In fact, among hardware companies Orbital ATK  (OA) , a maker of ammunition and weaponry, could see more of a windfall than tank-builders.

Areas that will likely see increases include homeland security, defense IT and troop support. Those are businesses that the large contractors in recent years have moved to divest, fearing lower margins and a slowdown in the amount of work. But smaller contractors including Leidos Holdings  (LDOS - Get Report) and Booz Allen Hamilton  (BAH - Get Report) could be the big winners.

Booz Allen is a major contractor to the National Security Agency Department of Homeland Security, according to Cowen & Co. analyst Cai von Rumohr, generating nearly 25% of sales from intelligence work.

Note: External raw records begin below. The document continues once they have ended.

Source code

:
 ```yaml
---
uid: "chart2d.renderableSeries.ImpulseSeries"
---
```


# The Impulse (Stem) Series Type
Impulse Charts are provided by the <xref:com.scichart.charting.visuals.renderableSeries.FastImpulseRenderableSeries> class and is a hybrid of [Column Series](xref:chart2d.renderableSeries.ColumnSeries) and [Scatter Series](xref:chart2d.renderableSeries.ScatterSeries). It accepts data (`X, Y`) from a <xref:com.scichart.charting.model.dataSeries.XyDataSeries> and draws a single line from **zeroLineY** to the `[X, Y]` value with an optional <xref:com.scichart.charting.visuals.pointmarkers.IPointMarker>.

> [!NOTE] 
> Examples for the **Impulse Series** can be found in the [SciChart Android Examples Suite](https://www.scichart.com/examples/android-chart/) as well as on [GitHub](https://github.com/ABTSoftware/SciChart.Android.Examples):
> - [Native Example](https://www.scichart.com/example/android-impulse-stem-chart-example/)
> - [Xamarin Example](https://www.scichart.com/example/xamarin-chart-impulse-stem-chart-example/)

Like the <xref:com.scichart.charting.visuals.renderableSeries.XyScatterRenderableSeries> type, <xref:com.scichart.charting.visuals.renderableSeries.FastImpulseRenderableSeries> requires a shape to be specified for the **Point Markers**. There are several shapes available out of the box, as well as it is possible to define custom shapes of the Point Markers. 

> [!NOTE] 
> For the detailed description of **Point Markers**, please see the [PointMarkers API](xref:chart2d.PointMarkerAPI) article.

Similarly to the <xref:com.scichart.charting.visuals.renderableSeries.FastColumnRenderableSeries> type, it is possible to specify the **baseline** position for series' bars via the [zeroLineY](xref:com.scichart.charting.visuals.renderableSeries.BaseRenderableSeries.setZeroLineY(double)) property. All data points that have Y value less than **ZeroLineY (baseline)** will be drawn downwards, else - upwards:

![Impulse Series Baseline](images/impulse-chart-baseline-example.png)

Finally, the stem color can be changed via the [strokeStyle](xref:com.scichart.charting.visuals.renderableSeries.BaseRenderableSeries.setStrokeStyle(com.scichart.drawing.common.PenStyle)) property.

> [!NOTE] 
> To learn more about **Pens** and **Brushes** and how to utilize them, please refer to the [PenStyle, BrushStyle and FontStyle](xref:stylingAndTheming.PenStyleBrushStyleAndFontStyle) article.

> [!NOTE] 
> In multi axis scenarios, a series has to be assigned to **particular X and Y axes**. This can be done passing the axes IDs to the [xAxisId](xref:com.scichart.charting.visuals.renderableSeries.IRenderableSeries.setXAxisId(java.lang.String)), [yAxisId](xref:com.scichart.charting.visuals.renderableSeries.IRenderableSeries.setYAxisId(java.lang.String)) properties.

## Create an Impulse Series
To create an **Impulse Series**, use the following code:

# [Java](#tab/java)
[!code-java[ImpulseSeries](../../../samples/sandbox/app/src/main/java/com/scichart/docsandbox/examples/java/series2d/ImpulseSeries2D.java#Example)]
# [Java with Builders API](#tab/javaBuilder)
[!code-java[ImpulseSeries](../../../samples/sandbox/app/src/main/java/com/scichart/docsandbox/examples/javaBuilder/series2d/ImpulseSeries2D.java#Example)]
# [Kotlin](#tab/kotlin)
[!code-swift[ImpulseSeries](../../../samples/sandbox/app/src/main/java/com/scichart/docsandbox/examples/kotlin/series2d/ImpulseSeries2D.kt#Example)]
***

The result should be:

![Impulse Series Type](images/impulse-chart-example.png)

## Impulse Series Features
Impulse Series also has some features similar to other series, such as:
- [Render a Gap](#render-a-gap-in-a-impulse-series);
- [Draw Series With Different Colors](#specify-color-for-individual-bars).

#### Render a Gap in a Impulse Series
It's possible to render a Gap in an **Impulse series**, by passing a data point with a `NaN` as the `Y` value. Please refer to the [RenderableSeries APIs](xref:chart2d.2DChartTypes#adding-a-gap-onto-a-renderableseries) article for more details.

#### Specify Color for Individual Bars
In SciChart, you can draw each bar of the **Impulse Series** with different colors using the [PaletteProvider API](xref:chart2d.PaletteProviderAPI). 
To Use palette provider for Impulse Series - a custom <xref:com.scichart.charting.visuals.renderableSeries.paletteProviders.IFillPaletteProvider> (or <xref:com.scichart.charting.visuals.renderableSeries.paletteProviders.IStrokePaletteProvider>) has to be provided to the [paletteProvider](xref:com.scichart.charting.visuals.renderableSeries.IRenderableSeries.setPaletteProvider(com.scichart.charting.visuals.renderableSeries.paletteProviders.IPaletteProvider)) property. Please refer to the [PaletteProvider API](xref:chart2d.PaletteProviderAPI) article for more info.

Leidos meanwhile is also a vendor to the NSA, makes container inspection equipment and has a support business that would benefit from any uptick in U.S. presence in the Middle East.

Other companies including ManTech International  (MANT - Get Report) , CACI International  (CACI) and Science Applications International  (SAIC - Get Report) also could see gains if the U.S. recommits to deployment in the region or at least expands its intelligence and espionage efforts.

Any increase in spending could also provide added fuel for what is already expected to be a strong M&A climate for government services firms. While revenue could trend higher margins are likely to still remain under pressure, meaning buyers will have ample resources to do deals while the primary rationale to sell remains unchanged.

There are a number of assets currently on the block, including government services units of Lockheed Martin  (LMT - Get Report) , Northrop Grumman, L-3 Communications  (LLL) and BAE Systems (BAESY) . Both rivals and private equity are believed to be looking at those assets, with a deal for the BAE business expected at any time.

With the spotlight expected to shine brightly on government services post-attack, other potential sellers could be pushed off the fence.

The bottom line for investors is that the events in Paris didn't so much create a new bull case for defense stocks; rather, it helps to eliminate the primary bear case. It was already getting harder for bears to argue that defense spending would not increase as planned. Post-Paris, stable to increasing Pentagon budgets seem even more certain to occur.